I was trying to scrape some data off of Google Finances' website as a practise using Python 3.6.2. This is the code:
import urllib.request
url="https://www.google.com/search?num=40&newwindow=1&tbm=fin&q="
stockName=input("The stock you want to search for:")
url=url+stockName
url="https://www.google.com/search?num=40&newwindow=1&tbm=fin&q=FB"
data=urllib.request.urlopen(url).read()`
But I kept getting HTTP error 403.
The error I got was like this:
Traceback (most recent call last):
File "<pyshell#101>", line 1, in <module>
data=urllib.request.urlopen(url).read()
File "/Library/Frameworks/Python.framework/Versions/3.6/lib/python3.6/urllib/request.py", line 223, in urlopen
return opener.open(url, data, timeout)
File "/Library/Frameworks/Python.framework/Versions/3.6/lib/python3.6/urllib/request.py", line 532, in open
response = meth(req, response)
File "/Library/Frameworks/Python.framework/Versions/3.6/lib/python3.6/urllib/request.py", line 642, in http_response
'http', request, response, code, msg, hdrs)
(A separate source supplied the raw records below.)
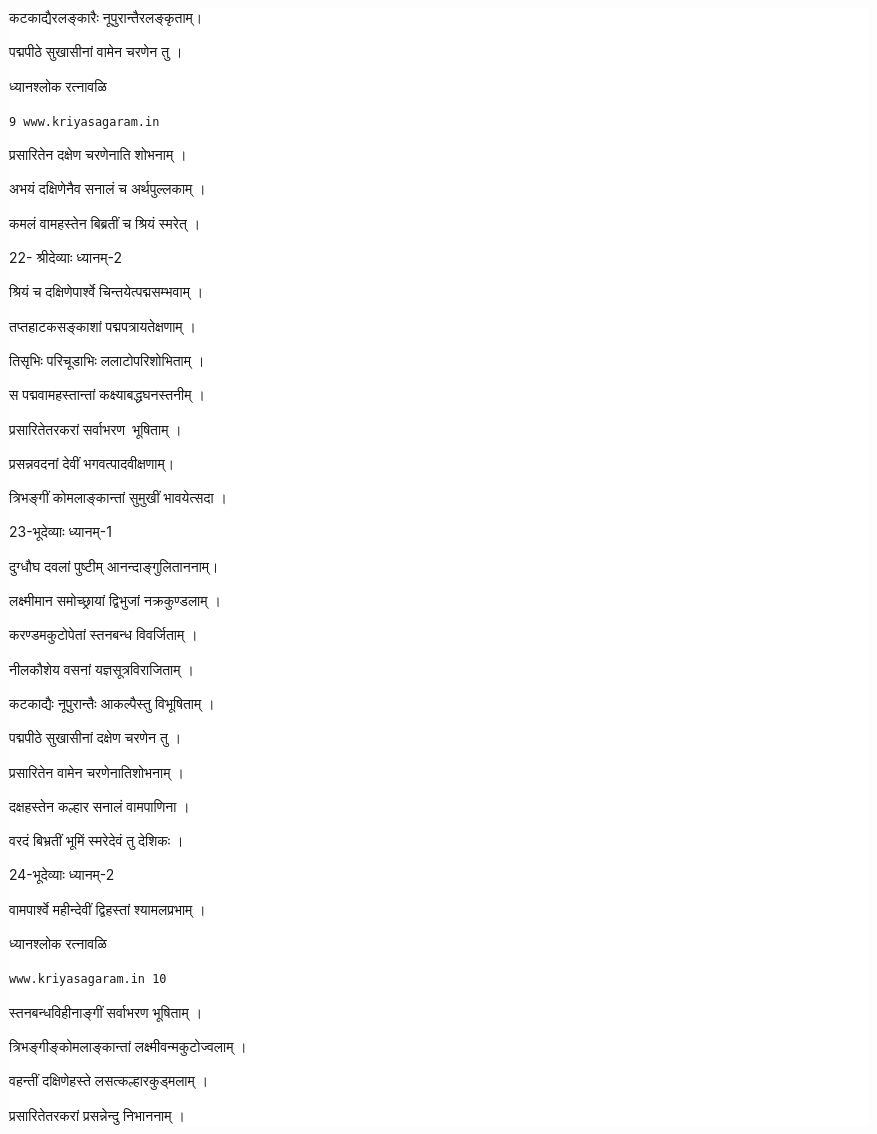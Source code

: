 कटकाद्यैरलङ्कारैः नूपुरान्तैरलङ्कृताम्।

पद्मपीठे सुखासीनां वामेन चरणेन तु ।

ध्यानश्लोक रत्नावळि` `

    9 www.kriyasagaram.in  

प्रसारितेन दक्षेण चरणेनाति शोभनाम् ।

अभयं दक्षिणेनैव सनालं च अर्थपुल्लकाम् ।

कमलं वामहस्तेन बिब्रतीं च श्रियं स्मरेत् ।

22- श्रीदेव्याः ध्यानम्-2

श्रियं च दक्षिणेपार्श्वे चिन्तयेत्पद्मसम्भवाम् ।

तप्तहाटकसङ्काशां पद्मपत्रायतेक्षणाम् ।

तिसृभिः परिचूडाभिः ललाटोपरिशोभिताम् ।

स पद्मवामहस्तान्तां कक्ष्याबद्धघनस्तनीम् ।

प्रसारितेतरकरां सर्वाभरण` `भूषिताम् ।

प्रसन्नवदनां देवीं भगवत्पादवीक्षणाम्।

त्रिभङ्गीं कोमलाङ्कान्तां सुमुखीं भावयेत्सदा ।

23-भूदेव्याः ध्यानम्-1

दुग्धौघ दवलां पुष्टीम् आनन्दाङ्गुलिताननाम्।

लक्ष्मीमान समोच्छ्रायां द्विभुजां नक्रकुण्डलाम् ।

करण्डमकुटोपेतां स्तनबन्ध विवर्जिताम् ।

नीलकौशेय वसनां यज्ञसूत्रविराजिताम् ।

कटकाद्यैः नूपुरान्तैः आकल्पैस्तु विभूषिताम् ।

पद्मपीठे सुखासीनां दक्षेण चरणेन तु ।

प्रसारितेन वामेन चरणेनातिशोभनाम् ।

दक्षहस्तेन कल्हार सनालं वामपाणिना ।

वरदं बिभ्रतीं भूमिं स्मरेदेवं तु देशिकः ।

24-भूदेव्याः ध्यानम्-2

वामपार्श्वे महीन्देवीं द्विहस्तां श्यामलप्रभाम् ।

ध्यानश्लोक रत्नावळि` `

    www.kriyasagaram.in 10 

स्तनबन्धविहीनाङ्गीं सर्वाभरण भूषिताम् ।

त्रिभङ्गीङ्कोमलाङ्कान्तां लक्ष्मीवन्मकुटोज्वलाम् ।

वहन्तीं दक्षिणेहस्ते लसत्कल्हारकुड्मलाम् ।

प्रसारितेतरकरां प्रसन्नेन्दु निभाननाम् ।
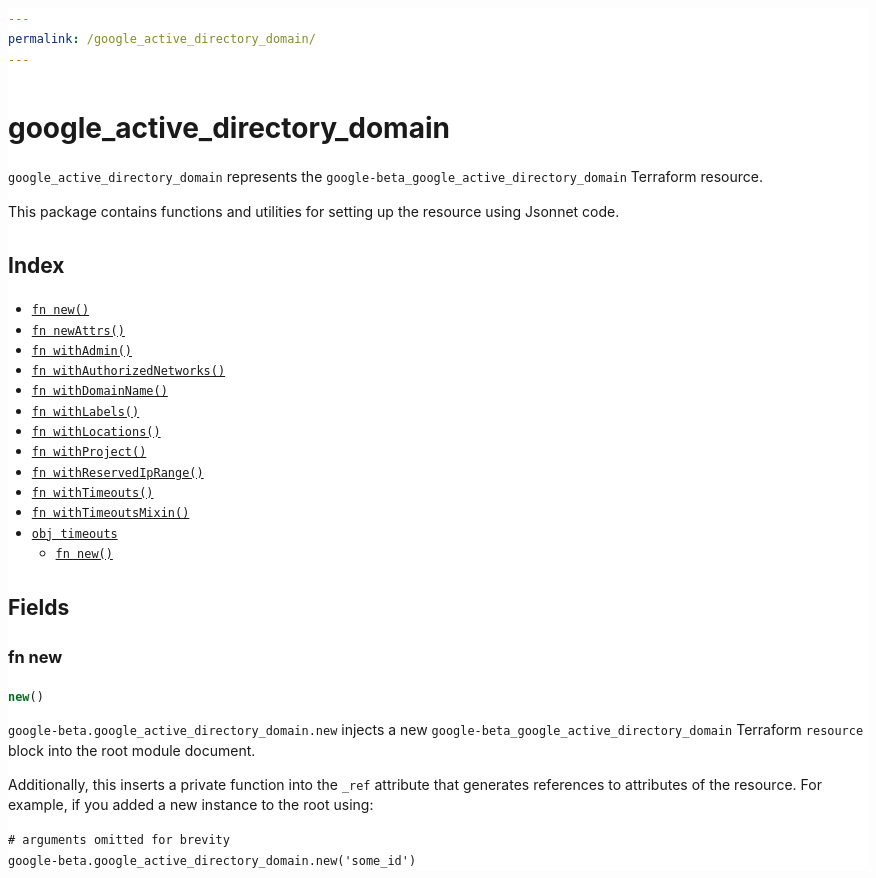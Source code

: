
 ```yaml
---
permalink: /google_active_directory_domain/
---
```


# google_active_directory_domain

`google_active_directory_domain` represents the `google-beta_google_active_directory_domain` Terraform resource.



This package contains functions and utilities for setting up the resource using Jsonnet code.


## Index

* [`fn new()`](#fn-new)
* [`fn newAttrs()`](#fn-newattrs)
* [`fn withAdmin()`](#fn-withadmin)
* [`fn withAuthorizedNetworks()`](#fn-withauthorizednetworks)
* [`fn withDomainName()`](#fn-withdomainname)
* [`fn withLabels()`](#fn-withlabels)
* [`fn withLocations()`](#fn-withlocations)
* [`fn withProject()`](#fn-withproject)
* [`fn withReservedIpRange()`](#fn-withreservediprange)
* [`fn withTimeouts()`](#fn-withtimeouts)
* [`fn withTimeoutsMixin()`](#fn-withtimeoutsmixin)
* [`obj timeouts`](#obj-timeouts)
  * [`fn new()`](#fn-timeoutsnew)

## Fields

### fn new

```ts
new()
```


`google-beta.google_active_directory_domain.new` injects a new `google-beta_google_active_directory_domain` Terraform `resource`
block into the root module document.

Additionally, this inserts a private function into the `_ref` attribute that generates references to attributes of the
resource. For example, if you added a new instance to the root using:

    # arguments omitted for brevity
    google-beta.google_active_directory_domain.new('some_id')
File "/Library/Frameworks/Python.framework/Versions/3.6/lib/python3.6/urllib/request.py", line 564, in error
result = self._call_chain(*args)
File "/Library/Frameworks/Python.framework/Versions/3.6/lib/python3.6/urllib/request.py", line 504, in _call_chain
result = func(*args)
File "/Library/Frameworks/Python.framework/Versions/3.6/lib/python3.6/urllib/request.py", line 756, in http_error_302
return self.parent.open(new, timeout=req.timeout)
File "/Library/Frameworks/Python.framework/Versions/3.6/lib/python3.6/urllib/request.py", line 532, in open
response = meth(req, response)
File "/Library/Frameworks/Python.framework/Versions/3.6/lib/python3.6/urllib/request.py", line 642, in http_response
'http', request, response, code, msg, hdrs)
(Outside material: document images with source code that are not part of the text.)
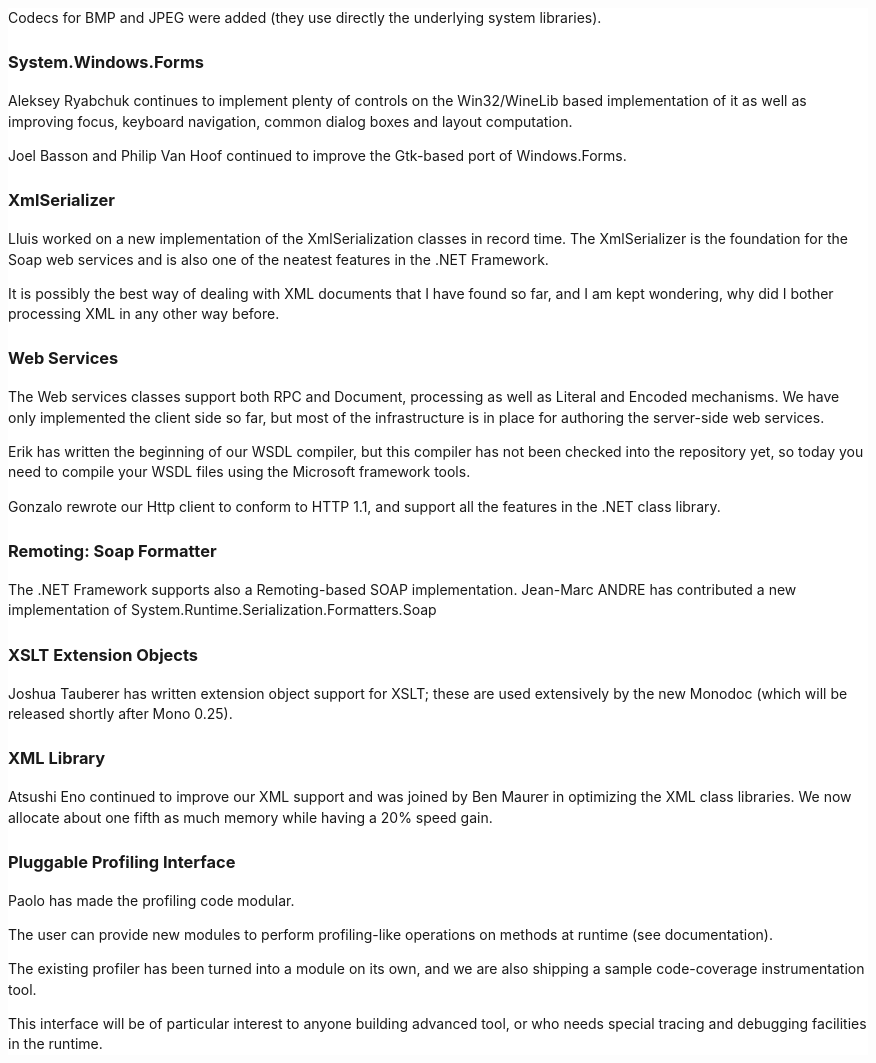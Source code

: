 Codecs for BMP and JPEG were added (they use directly the underlying system libraries).

### System.Windows.Forms

Aleksey Ryabchuk continues to implement plenty of controls on the Win32/WineLib based implementation of it as well as improving focus, keyboard navigation, common dialog boxes and layout computation.

Joel Basson and Philip Van Hoof continued to improve the Gtk-based port of Windows.Forms.

### XmlSerializer

Lluis worked on a new implementation of the XmlSerialization classes in record time. The XmlSerializer is the foundation for the Soap web services and is also one of the neatest features in the .NET Framework.

It is possibly the best way of dealing with XML documents that I have found so far, and I am kept wondering, why did I bother processing XML in any other way before.

### Web Services

The Web services classes support both RPC and Document, processing as well as Literal and Encoded mechanisms. We have only implemented the client side so far, but most of the infrastructure is in place for authoring the server-side web services.

Erik has written the beginning of our WSDL compiler, but this compiler has not been checked into the repository yet, so today you need to compile your WSDL files using the Microsoft framework tools.

Gonzalo rewrote our Http client to conform to HTTP 1.1, and support all the features in the .NET class library.

### Remoting: Soap Formatter

The .NET Framework supports also a Remoting-based SOAP implementation. Jean-Marc ANDRE has contributed a new implementation of System.Runtime.Serialization.Formatters.Soap

### XSLT Extension Objects

Joshua Tauberer has written extension object support for XSLT; these are used extensively by the new Monodoc (which will be released shortly after Mono 0.25).

### XML Library

Atsushi Eno continued to improve our XML support and was joined by Ben Maurer in optimizing the XML class libraries. We now allocate about one fifth as much memory while having a 20% speed gain.

### Pluggable Profiling Interface

Paolo has made the profiling code modular.

The user can provide new modules to perform profiling-like operations on methods at runtime (see documentation).

The existing profiler has been turned into a module on its own, and we are also shipping a sample code-coverage instrumentation tool.

This interface will be of particular interest to anyone building advanced tool, or who needs special tracing and debugging facilities in the runtime.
File "/Library/Frameworks/Python.framework/Versions/3.6/lib/python3.6/urllib/request.py", line 570, in error
return self._call_chain(*args)
File "/Library/Frameworks/Python.framework/Versions/3.6/lib/python3.6/urllib/request.py", line 504, in _call_chain
result = func(*args)
File "/Library/Frameworks/Python.framework/Versions/3.6/lib/python3.6/urllib/request.py", line 650, in http_error_default
raise HTTPError(req.full_url, code, msg, hdrs, fp)
urllib.error.HTTPError: HTTP Error 403: Forbidden
What should I do? Before this, I got an SSL Certificate Error, but that was solved due to a finding an answer in this forum.
Some sites do not necessarily support headless scraping, whether it is due to missing proper headers or missing JS support to prevent bots. It'll return a 403 status or something else other than what you expected. I'm not familiar enough with urllib to comment on, but when I try it with the requests module, it seems to work.
import requests
res = requests.get("https://www.google.com/search?num=40&newwindow=1&tbm=fin&q=FB")
res.raise_for_status()
# No status raised
You might also want to try to urllib2. Both libraries I've mentioned you'll need to install from pip.
A solution for urllib exists. You'll need to add the header manually. Personally I use fake_useragent library (again, install from pip) to spoof headers:
from fake_useragent import UserAgent
from urllib import request
ua = UserAgent()
req = request.Request("https://www.google.com/search?num=40&newwindow=1&tbm=fin&q=FB")
req.add_header('User-Agent', ua.chrome)
data = request.urlopen(req)
You can, if you're familiar enough, set up your own User-Agent string without using fake_useragent. In which case simply replace the ua.chrome portion with your User-Agent strings. As you can see though, requests work without even needing a header in this case - if you're up for increasing your skillset, that's a viable option that might save you some headaches in the future.
Edit: Just to add my personal experience. One good way I've found debugging these issues is to save the page your code have retrieved and compare it to what you see in an actual browser. This way you'll know if some contents are JS driven (and therefore cannot be parsed by a simple scrape) or if you are receiving something different entirely (which means your scrap is missing some elements the page is expecting, e.g. headers or JS support).